The records below must be copied in full; omit the images.

Records provided.

▼

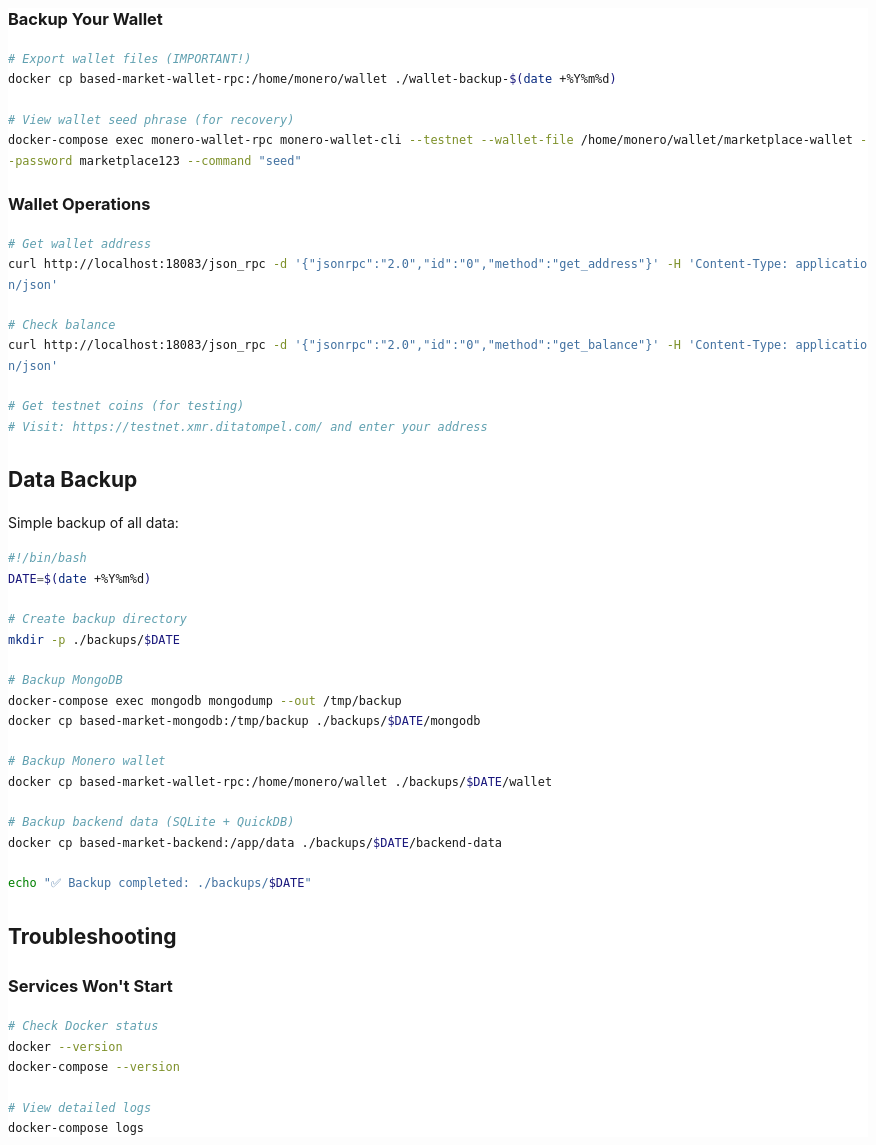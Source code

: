 ### Backup Your Wallet
```bash
# Export wallet files (IMPORTANT!)
docker cp based-market-wallet-rpc:/home/monero/wallet ./wallet-backup-$(date +%Y%m%d)

# View wallet seed phrase (for recovery)
docker-compose exec monero-wallet-rpc monero-wallet-cli --testnet --wallet-file /home/monero/wallet/marketplace-wallet --password marketplace123 --command "seed"
```

### Wallet Operations
```bash
# Get wallet address
curl http://localhost:18083/json_rpc -d '{"jsonrpc":"2.0","id":"0","method":"get_address"}' -H 'Content-Type: application/json'

# Check balance
curl http://localhost:18083/json_rpc -d '{"jsonrpc":"2.0","id":"0","method":"get_balance"}' -H 'Content-Type: application/json'

# Get testnet coins (for testing)
# Visit: https://testnet.xmr.ditatompel.com/ and enter your address
```

## Data Backup

Simple backup of all data:

```bash
#!/bin/bash
DATE=$(date +%Y%m%d)

# Create backup directory
mkdir -p ./backups/$DATE

# Backup MongoDB
docker-compose exec mongodb mongodump --out /tmp/backup
docker cp based-market-mongodb:/tmp/backup ./backups/$DATE/mongodb

# Backup Monero wallet
docker cp based-market-wallet-rpc:/home/monero/wallet ./backups/$DATE/wallet

# Backup backend data (SQLite + QuickDB)
docker cp based-market-backend:/app/data ./backups/$DATE/backend-data

echo "✅ Backup completed: ./backups/$DATE"
```

## Troubleshooting

### Services Won't Start
```bash
# Check Docker status
docker --version
docker-compose --version

# View detailed logs
docker-compose logs
```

▲

Solution to this problem.
Source code

: ### Backup Your Wallet
```bash
# Export wallet files (IMPORTANT!)
docker cp based-market-wallet-rpc:/home/monero/wallet ./wallet-backup-$(date +%Y%m%d)

# View wallet seed phrase (for recovery)
docker-compose exec monero-wallet-rpc monero-wallet-cli --testnet --wallet-file /home/monero/wallet/marketplace-wallet --password marketplace123 --command "seed"
```

### Wallet Operations
```bash
# Get wallet address
curl http://localhost:18083/json_rpc -d '{"jsonrpc":"2.0","id":"0","method":"get_address"}' -H 'Content-Type: application/json'

# Check balance
curl http://localhost:18083/json_rpc -d '{"jsonrpc":"2.0","id":"0","method":"get_balance"}' -H 'Content-Type: application/json'

# Get testnet coins (for testing)
# Visit: https://testnet.xmr.ditatompel.com/ and enter your address
```

## Data Backup

Simple backup of all data:

```bash
#!/bin/bash
DATE=$(date +%Y%m%d)

# Create backup directory
mkdir -p ./backups/$DATE

# Backup MongoDB
docker-compose exec mongodb mongodump --out /tmp/backup
docker cp based-market-mongodb:/tmp/backup ./backups/$DATE/mongodb

# Backup Monero wallet
docker cp based-market-wallet-rpc:/home/monero/wallet ./backups/$DATE/wallet

# Backup backend data (SQLite + QuickDB)
docker cp based-market-backend:/app/data ./backups/$DATE/backend-data

echo "✅ Backup completed: ./backups/$DATE"
```

## Troubleshooting

### Services Won't Start
```bash
# Check Docker status
docker --version
docker-compose --version

# View detailed logs
docker-compose logs
```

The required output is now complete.